PROVIDED DATA:
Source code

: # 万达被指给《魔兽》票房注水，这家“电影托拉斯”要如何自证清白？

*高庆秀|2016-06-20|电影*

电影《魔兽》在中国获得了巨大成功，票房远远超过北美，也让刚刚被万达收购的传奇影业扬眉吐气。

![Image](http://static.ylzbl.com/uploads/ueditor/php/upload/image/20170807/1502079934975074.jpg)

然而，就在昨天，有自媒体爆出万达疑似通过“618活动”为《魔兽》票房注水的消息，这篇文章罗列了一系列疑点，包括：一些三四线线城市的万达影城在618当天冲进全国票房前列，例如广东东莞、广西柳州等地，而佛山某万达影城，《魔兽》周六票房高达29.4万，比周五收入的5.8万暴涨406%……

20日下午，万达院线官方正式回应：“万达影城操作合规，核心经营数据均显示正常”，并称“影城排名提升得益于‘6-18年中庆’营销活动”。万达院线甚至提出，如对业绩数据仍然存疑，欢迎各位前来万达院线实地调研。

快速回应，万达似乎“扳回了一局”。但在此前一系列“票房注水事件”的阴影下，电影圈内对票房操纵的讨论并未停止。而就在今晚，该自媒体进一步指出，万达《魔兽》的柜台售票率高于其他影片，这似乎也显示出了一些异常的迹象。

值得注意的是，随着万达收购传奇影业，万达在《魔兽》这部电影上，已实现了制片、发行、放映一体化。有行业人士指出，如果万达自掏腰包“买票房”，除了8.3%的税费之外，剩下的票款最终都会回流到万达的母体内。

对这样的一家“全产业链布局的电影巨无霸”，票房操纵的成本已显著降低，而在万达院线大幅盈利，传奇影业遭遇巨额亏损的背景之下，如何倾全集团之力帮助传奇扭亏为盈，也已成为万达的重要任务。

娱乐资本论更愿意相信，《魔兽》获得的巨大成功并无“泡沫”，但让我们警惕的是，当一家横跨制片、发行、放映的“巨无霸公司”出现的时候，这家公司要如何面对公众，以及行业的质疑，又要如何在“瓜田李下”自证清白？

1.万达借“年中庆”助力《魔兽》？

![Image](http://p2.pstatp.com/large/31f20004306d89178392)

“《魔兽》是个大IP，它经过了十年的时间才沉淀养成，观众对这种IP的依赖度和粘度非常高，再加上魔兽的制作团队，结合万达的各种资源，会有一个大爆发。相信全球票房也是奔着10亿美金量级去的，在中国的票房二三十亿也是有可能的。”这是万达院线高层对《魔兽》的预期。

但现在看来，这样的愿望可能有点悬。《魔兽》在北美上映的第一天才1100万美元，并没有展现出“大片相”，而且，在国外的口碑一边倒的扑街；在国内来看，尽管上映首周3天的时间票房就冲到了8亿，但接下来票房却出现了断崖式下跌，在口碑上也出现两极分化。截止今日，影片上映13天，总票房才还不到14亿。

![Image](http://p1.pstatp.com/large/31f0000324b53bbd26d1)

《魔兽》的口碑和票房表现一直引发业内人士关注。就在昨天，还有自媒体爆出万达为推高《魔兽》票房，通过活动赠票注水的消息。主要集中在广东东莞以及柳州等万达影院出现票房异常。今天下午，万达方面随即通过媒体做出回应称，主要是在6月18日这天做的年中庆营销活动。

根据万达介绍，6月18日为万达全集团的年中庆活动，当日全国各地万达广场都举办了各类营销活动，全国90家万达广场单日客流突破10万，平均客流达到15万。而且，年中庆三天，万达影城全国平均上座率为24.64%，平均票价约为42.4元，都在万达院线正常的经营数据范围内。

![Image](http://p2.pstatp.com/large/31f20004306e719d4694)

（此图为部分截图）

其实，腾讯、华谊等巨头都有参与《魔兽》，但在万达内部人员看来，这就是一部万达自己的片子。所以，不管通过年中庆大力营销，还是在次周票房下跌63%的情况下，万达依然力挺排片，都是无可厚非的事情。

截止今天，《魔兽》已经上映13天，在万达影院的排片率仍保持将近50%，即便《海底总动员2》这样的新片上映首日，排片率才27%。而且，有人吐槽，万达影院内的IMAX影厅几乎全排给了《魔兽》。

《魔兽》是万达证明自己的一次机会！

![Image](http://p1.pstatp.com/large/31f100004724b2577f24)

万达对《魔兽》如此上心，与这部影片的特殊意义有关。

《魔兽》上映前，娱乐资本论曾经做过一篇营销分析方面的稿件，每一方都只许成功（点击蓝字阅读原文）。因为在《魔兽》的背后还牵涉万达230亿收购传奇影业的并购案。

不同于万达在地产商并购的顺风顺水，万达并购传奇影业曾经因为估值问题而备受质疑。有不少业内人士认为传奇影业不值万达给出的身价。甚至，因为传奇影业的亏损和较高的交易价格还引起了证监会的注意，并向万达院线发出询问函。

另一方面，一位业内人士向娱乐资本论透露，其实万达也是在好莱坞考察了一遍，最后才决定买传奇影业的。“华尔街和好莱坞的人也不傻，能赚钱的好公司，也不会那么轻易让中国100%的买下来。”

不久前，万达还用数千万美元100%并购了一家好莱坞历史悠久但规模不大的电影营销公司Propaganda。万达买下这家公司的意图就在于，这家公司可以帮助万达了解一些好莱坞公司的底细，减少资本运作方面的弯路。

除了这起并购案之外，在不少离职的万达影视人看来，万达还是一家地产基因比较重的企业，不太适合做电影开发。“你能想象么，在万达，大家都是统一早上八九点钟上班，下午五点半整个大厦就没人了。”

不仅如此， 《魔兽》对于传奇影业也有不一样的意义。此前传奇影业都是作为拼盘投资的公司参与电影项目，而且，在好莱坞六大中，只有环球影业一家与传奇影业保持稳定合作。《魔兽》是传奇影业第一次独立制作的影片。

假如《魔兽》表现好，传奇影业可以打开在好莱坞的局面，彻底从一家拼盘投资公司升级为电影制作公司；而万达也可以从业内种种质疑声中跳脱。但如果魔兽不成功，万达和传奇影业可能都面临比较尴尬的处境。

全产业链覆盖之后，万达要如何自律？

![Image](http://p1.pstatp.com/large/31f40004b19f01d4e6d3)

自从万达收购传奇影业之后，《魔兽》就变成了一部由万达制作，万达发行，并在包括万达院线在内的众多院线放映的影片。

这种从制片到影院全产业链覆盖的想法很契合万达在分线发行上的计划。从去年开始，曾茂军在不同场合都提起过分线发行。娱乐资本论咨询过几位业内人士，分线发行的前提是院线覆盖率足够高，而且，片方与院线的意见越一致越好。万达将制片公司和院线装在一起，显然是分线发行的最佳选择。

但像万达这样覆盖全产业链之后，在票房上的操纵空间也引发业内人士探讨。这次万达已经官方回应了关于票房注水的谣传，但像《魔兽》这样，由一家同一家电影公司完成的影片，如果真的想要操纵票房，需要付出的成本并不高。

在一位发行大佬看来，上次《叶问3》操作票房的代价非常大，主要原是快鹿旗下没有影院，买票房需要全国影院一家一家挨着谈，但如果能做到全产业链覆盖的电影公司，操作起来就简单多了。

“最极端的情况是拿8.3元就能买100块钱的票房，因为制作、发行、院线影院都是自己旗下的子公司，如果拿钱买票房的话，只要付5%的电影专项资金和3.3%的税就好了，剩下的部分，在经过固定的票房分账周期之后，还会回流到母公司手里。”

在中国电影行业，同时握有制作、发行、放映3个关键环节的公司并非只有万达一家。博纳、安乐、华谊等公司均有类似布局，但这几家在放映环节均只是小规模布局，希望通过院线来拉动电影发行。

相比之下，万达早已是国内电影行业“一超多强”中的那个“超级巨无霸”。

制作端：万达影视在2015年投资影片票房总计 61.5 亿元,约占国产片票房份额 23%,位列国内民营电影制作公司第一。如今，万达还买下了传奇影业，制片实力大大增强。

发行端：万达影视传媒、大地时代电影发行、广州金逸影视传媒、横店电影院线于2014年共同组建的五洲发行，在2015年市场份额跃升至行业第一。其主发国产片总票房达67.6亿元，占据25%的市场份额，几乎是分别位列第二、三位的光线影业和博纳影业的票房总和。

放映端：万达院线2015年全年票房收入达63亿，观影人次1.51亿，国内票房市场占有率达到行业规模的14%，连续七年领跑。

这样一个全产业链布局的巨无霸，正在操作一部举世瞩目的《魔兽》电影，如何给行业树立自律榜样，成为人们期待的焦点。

REQUIRED WORK: Scan the material above for lines that contain the string "就在昨天", and copy each such line.

REPLY:
然而，就在昨天，有自媒体爆出万达疑似通过“618活动”为《魔兽》票房注水的消息，这篇文章罗列了一系列疑点，包括：一些三四线线城市的万达影城在618当天冲进全国票房前列，例如广东东莞、广西柳州等地，而佛山某万达影城，《魔兽》周六票房高达29.4万，比周五收入的5.8万暴涨406%……
《魔兽》的口碑和票房表现一直引发业内人士关注。就在昨天，还有自媒体爆出万达为推高《魔兽》票房，通过活动赠票注水的消息。主要集中在广东东莞以及柳州等万达影院出现票房异常。今天下午，万达方面随即通过媒体做出回应称，主要是在6月18日这天做的年中庆营销活动。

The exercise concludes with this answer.